GIVEN DATA:
______________________________

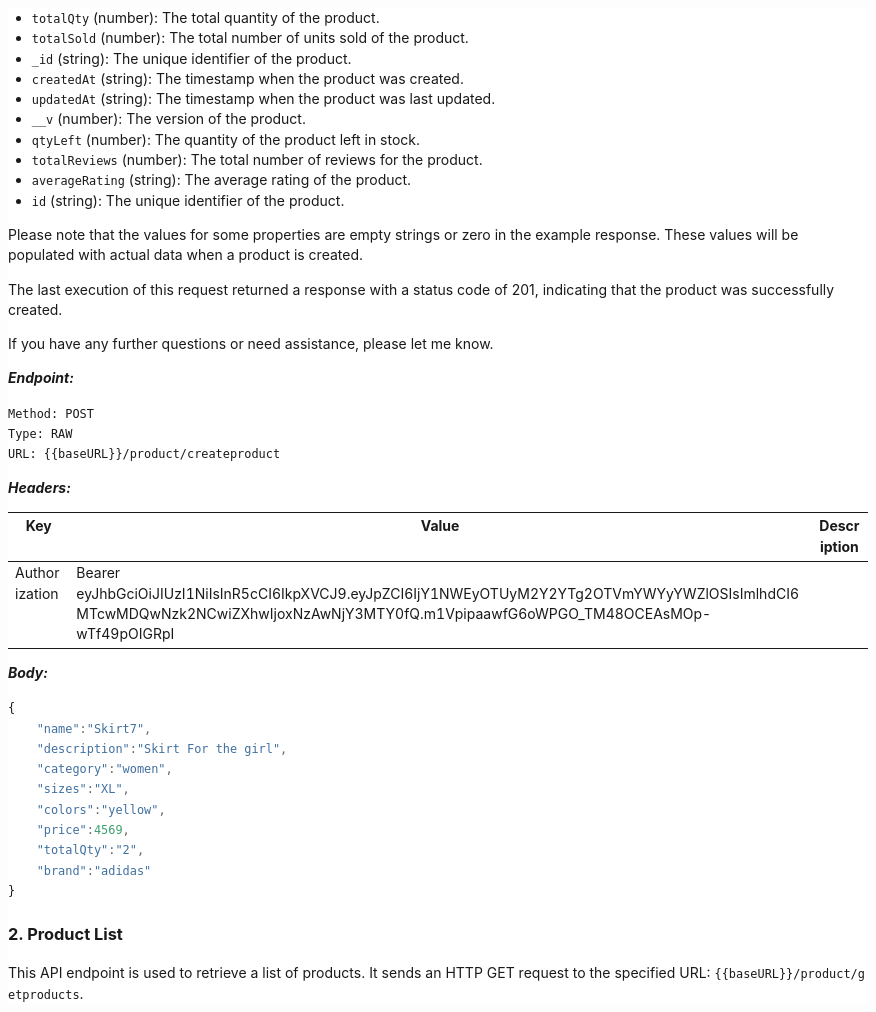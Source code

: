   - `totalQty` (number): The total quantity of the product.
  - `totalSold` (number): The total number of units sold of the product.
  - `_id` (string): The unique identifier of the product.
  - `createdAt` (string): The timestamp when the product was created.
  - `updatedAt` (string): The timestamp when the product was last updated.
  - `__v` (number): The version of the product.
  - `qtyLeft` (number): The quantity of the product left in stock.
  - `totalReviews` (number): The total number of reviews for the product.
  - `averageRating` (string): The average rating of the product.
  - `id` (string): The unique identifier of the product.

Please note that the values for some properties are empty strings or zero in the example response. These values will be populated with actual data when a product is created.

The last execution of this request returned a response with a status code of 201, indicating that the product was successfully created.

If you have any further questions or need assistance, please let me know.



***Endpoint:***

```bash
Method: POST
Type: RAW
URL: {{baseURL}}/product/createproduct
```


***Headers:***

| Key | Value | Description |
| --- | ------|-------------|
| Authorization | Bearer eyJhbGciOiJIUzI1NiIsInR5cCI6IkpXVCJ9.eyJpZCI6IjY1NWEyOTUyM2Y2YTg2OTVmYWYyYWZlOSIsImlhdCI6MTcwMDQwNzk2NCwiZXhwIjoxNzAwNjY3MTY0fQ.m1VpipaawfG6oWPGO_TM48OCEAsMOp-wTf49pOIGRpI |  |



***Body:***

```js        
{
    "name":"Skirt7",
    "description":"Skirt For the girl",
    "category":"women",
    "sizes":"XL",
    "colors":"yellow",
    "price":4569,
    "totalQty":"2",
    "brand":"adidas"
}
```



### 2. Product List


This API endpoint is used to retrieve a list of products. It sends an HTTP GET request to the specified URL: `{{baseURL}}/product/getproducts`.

______________________________

YOUR INSTRUCTIONS:
Keep only those lines of the records that hold "totalQty", and return them.

RESULT:
:   - `totalQty` (number): The total quantity of the product.
    "totalQty":"2",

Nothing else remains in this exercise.